_Work instructions_: Please return the full listing word for word, leaving out any pictures.

_Records shown_:
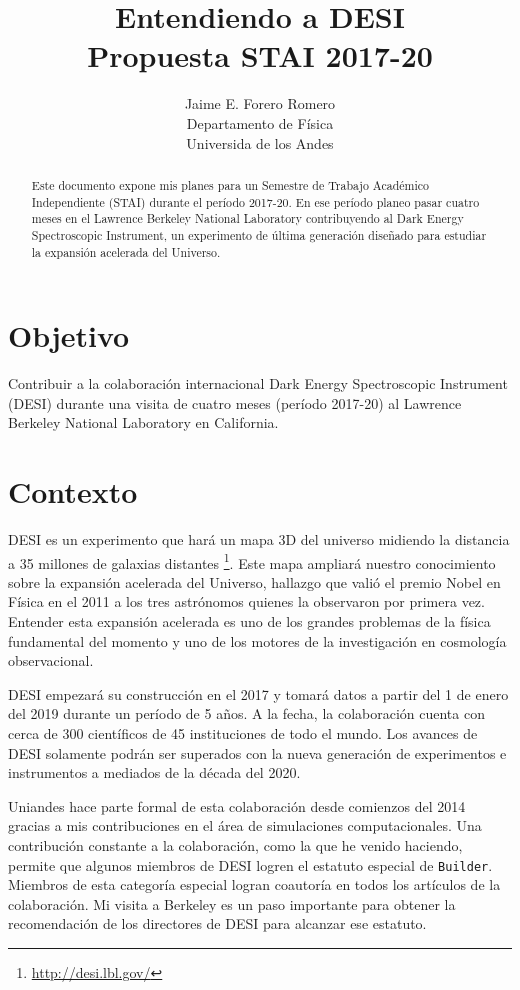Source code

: \documentclass[12pt,spanish]{article}
\title{{\sc Entendiendo a DESI}\\{\small\sc Propuesta STAI 2017-20}}
\author{Jaime E. Forero Romero\\Departamento de F\'isica\\Universida
  de los Andes}
\begin{document}
\maketitle
\begin{abstract}
Este documento expone mis planes para un Semestre de Trabajo Acad\'emico
Independiente (STAI) durante el per\'iodo 2017-20. 
En ese per\'iodo planeo pasar cuatro meses en el Lawrence Berkeley
National Laboratory contribuyendo al Dark Energy Spectroscopic
Instrument, un experimento de \'ultima generaci\'on dise\~nado para
estudiar la expansi\'on acelerada del Universo.
\end{abstract}





\section*{Objetivo}

Contribuir a la colaboraci\'on internacional Dark Energy Spectroscopic
Instrument (DESI) durante una visita de cuatro meses (per\'iodo
2017-20) al Lawrence Berkeley National Laboratory en California.  


\section*{Contexto}
DESI es un experimento que har\'a un mapa 3D del universo midiendo la
distancia a 35 millones de galaxias
distantes \footnote{\url{http://desi.lbl.gov/}}. 
Este mapa ampliar\'a nuestro conocimiento sobre la
expansi\'on acelerada del Universo, hallazgo que vali\'o el premio
Nobel en  F\'isica en el 2011 a los tres astr\'onomos quienes la observaron
por primera vez. Entender esta  expansi\'on acelerada es uno de los
grandes problemas de la f\'isica fundamental del momento y uno de los
motores de la investigaci\'on en cosmolog\'ia observacional.



DESI empezar\'a su construcci\'on en el 2017 y tomar\'a datos a
partir del 1 de enero del 2019 durante un per\'iodo de 5 a\~nos. 
A la fecha, la colaboraci\'on cuenta con cerca de 300 cient\'ificos de
45 instituciones de todo el mundo. 
Los avances de DESI solamente podr\'an  ser superados con la nueva
generaci\'on de experimentos e instrumentos a mediados de la d\'ecada
del 2020. 

Uniandes hace parte formal de esta colaboraci\'on desde comienzos del
2014 gracias a mis contribuciones en el \'area de simulaciones
computacionales. 
Una contribuci\'on constante a la colaboraci\'on, como la que he
venido haciendo, permite que algunos miembros de DESI logren el
estatuto especial de \texttt{Builder}. Miembros de esta 
categor\'ia especial logran coautor\'ia en todos los art\'iculos de la
colaboraci\'on. Mi visita a Berkeley es un paso importante para
obtener la recomendaci\'on de los directores de DESI para
alcanzar ese estatuto.
\end{document}
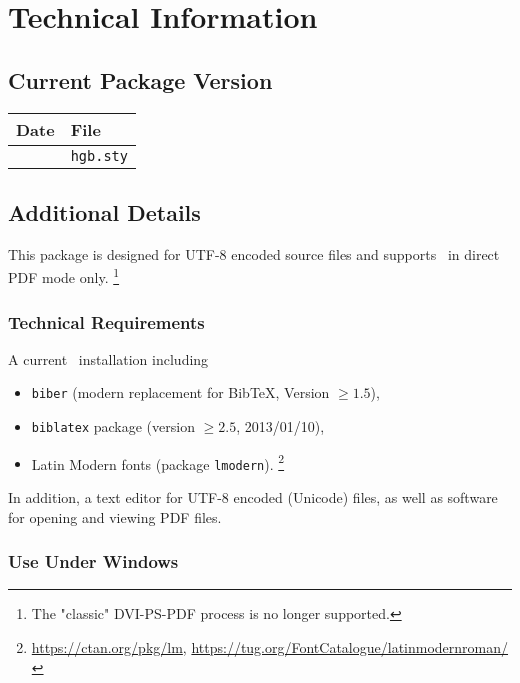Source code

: \chapter{Technical Information}
\label{app:TechnicalDetails}

\section{Current Package Version}

\begin{center}
	\begin{tabular}{@{}ll@{}}
		\toprule
		Date   & File            \\
		\midrule
		\hgbDate & \texttt{hgb.sty} \\
		\bottomrule
	\end{tabular}
\end{center}


\section{Additional Details}

This package is designed for \mbox{UTF-8} encoded source files and supports 
\latex\ in direct PDF mode only.%
\footnote{The "classic" DVI-PS-PDF process is no longer supported.}


\subsection{Technical Requirements}

A current \latex\ installation including
%
\begin{itemize}
		\item \texttt{biber} (modern replacement for BibTeX, Version $\geq 1.5$),
		\item \texttt{biblatex} package (version $\geq 2.5$, 2013/01/10),
		\item Latin Modern fonts (package \texttt{lmodern}).%
			\footnote{\url{https://ctan.org/pkg/lm},
				\url{https://tug.org/FontCatalogue/latinmodernroman/}}
\end{itemize}
%
In addition, a text editor for {UTF-8} encoded (Unicode) files, as well 
as software for opening and viewing PDF files.



\subsection{Use Under Windows}
\label{sec:UseUnderWindows}

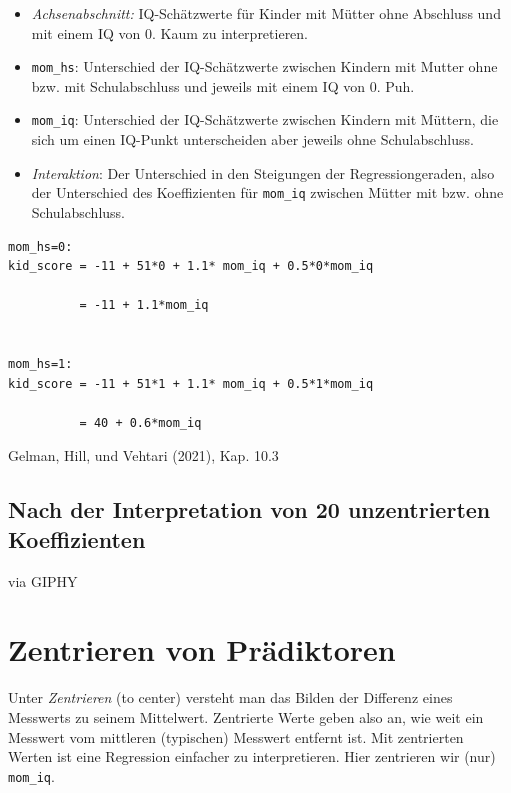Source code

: \documentclass[
  a4paper,
  DIV=11]{scrreprt}
\providecommand{\tightlist}{%
  \setlength{\itemsep}{0pt}\setlength{\parskip}{0pt}}\usepackage{longtable,booktabs,array}
\theoremstyle{definition}
\theoremstyle{remark}
\begin{document}
\begin{itemize}
\tightlist
\item
  \emph{Achsenabschnitt:} IQ-Schätzwerte für Kinder mit Mütter ohne
  Abschluss und mit einem IQ von 0. Kaum zu interpretieren.
\item
  \texttt{mom\_hs}: Unterschied der IQ-Schätzwerte zwischen Kindern mit
  Mutter ohne bzw. mit Schulabschluss und jeweils mit einem IQ von 0.
  Puh.
\item
  \texttt{mom\_iq}: Unterschied der IQ-Schätzwerte zwischen Kindern mit
  Müttern, die sich um einen IQ-Punkt unterscheiden aber jeweils ohne
  Schulabschluss.
\item
  \emph{Interaktion}: Der Unterschied in den Steigungen der
  Regressiongeraden, also der Unterschied des Koeffizienten für
  \texttt{mom\_iq} zwischen Mütter mit bzw. ohne Schulabschluss.
\end{itemize}

\begin{verbatim}
mom_hs=0:
kid_score = -11 + 51*0 + 1.1* mom_iq + 0.5*0*mom_iq

          = -11 + 1.1*mom_iq


mom_hs=1: 
kid_score = -11 + 51*1 + 1.1* mom_iq + 0.5*1*mom_iq

          = 40 + 0.6*mom_iq
\end{verbatim}

Gelman, Hill, und Vehtari (2021), Kap. 10.3

\hypertarget{nach-der-interpretation-von-20-unzentrierten-koeffizienten}{%
\subsection{Nach der Interpretation von 20 unzentrierten
Koeffizienten}\label{nach-der-interpretation-von-20-unzentrierten-koeffizienten}}

via GIPHY

\hypertarget{zentrieren-von-pruxe4diktoren}{%
\section{Zentrieren von
Prädiktoren}\label{zentrieren-von-pruxe4diktoren}}

Unter \emph{Zentrieren} (to center) versteht man das Bilden der
Differenz eines Messwerts zu seinem Mittelwert. Zentrierte Werte geben
also an, wie weit ein Messwert vom mittleren (typischen) Messwert
entfernt ist. Mit zentrierten Werten ist eine Regression einfacher zu
interpretieren. Hier zentrieren wir (nur) \texttt{mom\_iq}.
\end{document}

_Response to this exercise_:
Source code

: \documentclass[12pt,spanish]{article}
\title{{\sc Entendiendo a DESI}\\{\small\sc Propuesta STAI 2017-20}}
\author{Jaime E. Forero Romero\\Departamento de F\'isica\\Universida
  de los Andes}
\begin{document}
\maketitle
\begin{abstract}
Este documento expone mis planes para un Semestre de Trabajo Acad\'emico
Independiente (STAI) durante el per\'iodo 2017-20. 
En ese per\'iodo planeo pasar cuatro meses en el Lawrence Berkeley
National Laboratory contribuyendo al Dark Energy Spectroscopic
Instrument, un experimento de \'ultima generaci\'on dise\~nado para
estudiar la expansi\'on acelerada del Universo.
\end{abstract}





\section*{Objetivo}

Contribuir a la colaboraci\'on internacional Dark Energy Spectroscopic
Instrument (DESI) durante una visita de cuatro meses (per\'iodo
2017-20) al Lawrence Berkeley National Laboratory en California.  


\section*{Contexto}
DESI es un experimento que har\'a un mapa 3D del universo midiendo la
distancia a 35 millones de galaxias
distantes \footnote{\url{http://desi.lbl.gov/}}. 
Este mapa ampliar\'a nuestro conocimiento sobre la
expansi\'on acelerada del Universo, hallazgo que vali\'o el premio
Nobel en  F\'isica en el 2011 a los tres astr\'onomos quienes la observaron
por primera vez. Entender esta  expansi\'on acelerada es uno de los
grandes problemas de la f\'isica fundamental del momento y uno de los
motores de la investigaci\'on en cosmolog\'ia observacional.



DESI empezar\'a su construcci\'on en el 2017 y tomar\'a datos a
partir del 1 de enero del 2019 durante un per\'iodo de 5 a\~nos. 
A la fecha, la colaboraci\'on cuenta con cerca de 300 cient\'ificos de
45 instituciones de todo el mundo. 
Los avances de DESI solamente podr\'an  ser superados con la nueva
generaci\'on de experimentos e instrumentos a mediados de la d\'ecada
del 2020. 

Uniandes hace parte formal de esta colaboraci\'on desde comienzos del
2014 gracias a mis contribuciones en el \'area de simulaciones
computacionales. 
Una contribuci\'on constante a la colaboraci\'on, como la que he
venido haciendo, permite que algunos miembros de DESI logren el
estatuto especial de \texttt{Builder}. Miembros de esta 
categor\'ia especial logran coautor\'ia en todos los art\'iculos de la
colaboraci\'on. Mi visita a Berkeley es un paso importante para
obtener la recomendaci\'on de los directores de DESI para
alcanzar ese estatuto.
\end{document}
Source code

: \chapter{Technical Information}
\label{app:TechnicalDetails}

\section{Current Package Version}

\begin{center}
	\begin{tabular}{@{}ll@{}}
		\toprule
		Date   & File            \\
		\midrule
		\hgbDate & \texttt{hgb.sty} \\
		\bottomrule
	\end{tabular}
\end{center}


\section{Additional Details}

This package is designed for \mbox{UTF-8} encoded source files and supports 
\latex\ in direct PDF mode only.%
\footnote{The "classic" DVI-PS-PDF process is no longer supported.}


\subsection{Technical Requirements}

A current \latex\ installation including
%
\begin{itemize}
		\item \texttt{biber} (modern replacement for BibTeX, Version $\geq 1.5$),
		\item \texttt{biblatex} package (version $\geq 2.5$, 2013/01/10),
		\item Latin Modern fonts (package \texttt{lmodern}).%
			\footnote{\url{https://ctan.org/pkg/lm},
				\url{https://tug.org/FontCatalogue/latinmodernroman/}}
\end{itemize}
%
In addition, a text editor for {UTF-8} encoded (Unicode) files, as well 
as software for opening and viewing PDF files.



\subsection{Use Under Windows}
\label{sec:UseUnderWindows}

Source code

: \documentclass[
  a4paper,
  DIV=11]{scrreprt}
\providecommand{\tightlist}{%
  \setlength{\itemsep}{0pt}\setlength{\parskip}{0pt}}\usepackage{longtable,booktabs,array}
\theoremstyle{definition}
\theoremstyle{remark}
\begin{document}
\begin{itemize}
\tightlist
\item
  \emph{Achsenabschnitt:} IQ-Schätzwerte für Kinder mit Mütter ohne
  Abschluss und mit einem IQ von 0. Kaum zu interpretieren.
\item
  \texttt{mom\_hs}: Unterschied der IQ-Schätzwerte zwischen Kindern mit
  Mutter ohne bzw. mit Schulabschluss und jeweils mit einem IQ von 0.
  Puh.
\item
  \texttt{mom\_iq}: Unterschied der IQ-Schätzwerte zwischen Kindern mit
  Müttern, die sich um einen IQ-Punkt unterscheiden aber jeweils ohne
  Schulabschluss.
\item
  \emph{Interaktion}: Der Unterschied in den Steigungen der
  Regressiongeraden, also der Unterschied des Koeffizienten für
  \texttt{mom\_iq} zwischen Mütter mit bzw. ohne Schulabschluss.
\end{itemize}

\begin{verbatim}
mom_hs=0:
kid_score = -11 + 51*0 + 1.1* mom_iq + 0.5*0*mom_iq

          = -11 + 1.1*mom_iq


mom_hs=1: 
kid_score = -11 + 51*1 + 1.1* mom_iq + 0.5*1*mom_iq

          = 40 + 0.6*mom_iq
\end{verbatim}

Gelman, Hill, und Vehtari (2021), Kap. 10.3

\hypertarget{nach-der-interpretation-von-20-unzentrierten-koeffizienten}{%
\subsection{Nach der Interpretation von 20 unzentrierten
Koeffizienten}\label{nach-der-interpretation-von-20-unzentrierten-koeffizienten}}

via GIPHY

\hypertarget{zentrieren-von-pruxe4diktoren}{%
\section{Zentrieren von
Prädiktoren}\label{zentrieren-von-pruxe4diktoren}}

Unter \emph{Zentrieren} (to center) versteht man das Bilden der
Differenz eines Messwerts zu seinem Mittelwert. Zentrierte Werte geben
also an, wie weit ein Messwert vom mittleren (typischen) Messwert
entfernt ist. Mit zentrierten Werten ist eine Regression einfacher zu
interpretieren. Hier zentrieren wir (nur) \texttt{mom\_iq}.
\end{document}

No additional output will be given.